• What you need to do
Copy the listing below exactly, but skip the pictures.

** Exercise data follows **

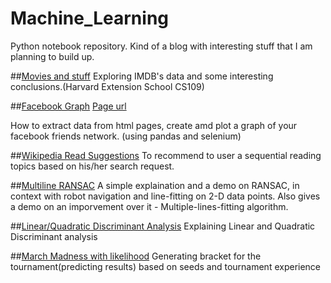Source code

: # Machine_Learning
Python notebook repository. Kind of a blog with interesting stuff that I am planning to build up.<br>

##[Movies and stuff](http://nbviewer.ipython.org/github/avinav/Machine_Learning/blob/master/notebook/movies_imdb.ipynb)
Exploring IMDB's data and some interesting conclusions.(Harvard Extension School CS109)

##[Facebook Graph](http://nbviewer.ipython.org/github/avinav/Machine_Learning/blob/master/notebook/facebook_friends_graph.ipynb)
[Page url](http://avinav.science/Machine_Learning/html/friends.html)

How to extract data from html pages, create amd plot a graph of your facebook friends network. (using pandas and selenium)

##[Wikipedia Read Suggestions](http://nbviewer.ipython.org/github/avinav/Machine_Learning/blob/master/notebook/wikipedia_crawl.ipynb)
To recommend to user a sequential reading topics based on his/her search request.


##[Multiline RANSAC](http://nbviewer.ipython.org/github/avinav/Machine_Learning/blob/master/notebook/ransac.ipynb)
A simple explaination and a demo on RANSAC, in context with robot navigation and line-fitting on 2-D data points. Also gives a demo on an imporvement over it - Multiple-lines-fitting algorithm.

##[Linear/Quadratic Discriminant Analysis](http://nbviewer.ipython.org/github/avinav/Machine_Learning/blob/master/notebook/lda_qda.ipynb)
Explaining Linear and Quadratic Discriminant analysis

##[March Madness with likelihood](http://nbviewer.ipython.org/github/avinav/Machine_Learning/blob/master/notebook/MarchMadnessSimulator_withlikelihood.ipynb)
Generating bracket for the tournament(predicting results) based on seeds and tournament experience<br>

** End of Exercise data **

• Solution to the problem
Source code

: # Machine_Learning
Python notebook repository. Kind of a blog with interesting stuff that I am planning to build up.<br>

##[Movies and stuff](http://nbviewer.ipython.org/github/avinav/Machine_Learning/blob/master/notebook/movies_imdb.ipynb)
Exploring IMDB's data and some interesting conclusions.(Harvard Extension School CS109)

##[Facebook Graph](http://nbviewer.ipython.org/github/avinav/Machine_Learning/blob/master/notebook/facebook_friends_graph.ipynb)
[Page url](http://avinav.science/Machine_Learning/html/friends.html)

How to extract data from html pages, create amd plot a graph of your facebook friends network. (using pandas and selenium)

##[Wikipedia Read Suggestions](http://nbviewer.ipython.org/github/avinav/Machine_Learning/blob/master/notebook/wikipedia_crawl.ipynb)
To recommend to user a sequential reading topics based on his/her search request.


##[Multiline RANSAC](http://nbviewer.ipython.org/github/avinav/Machine_Learning/blob/master/notebook/ransac.ipynb)
A simple explaination and a demo on RANSAC, in context with robot navigation and line-fitting on 2-D data points. Also gives a demo on an imporvement over it - Multiple-lines-fitting algorithm.

##[Linear/Quadratic Discriminant Analysis](http://nbviewer.ipython.org/github/avinav/Machine_Learning/blob/master/notebook/lda_qda.ipynb)
Explaining Linear and Quadratic Discriminant analysis

##[March Madness with likelihood](http://nbviewer.ipython.org/github/avinav/Machine_Learning/blob/master/notebook/MarchMadnessSimulator_withlikelihood.ipynb)
Generating bracket for the tournament(predicting results) based on seeds and tournament experience<br>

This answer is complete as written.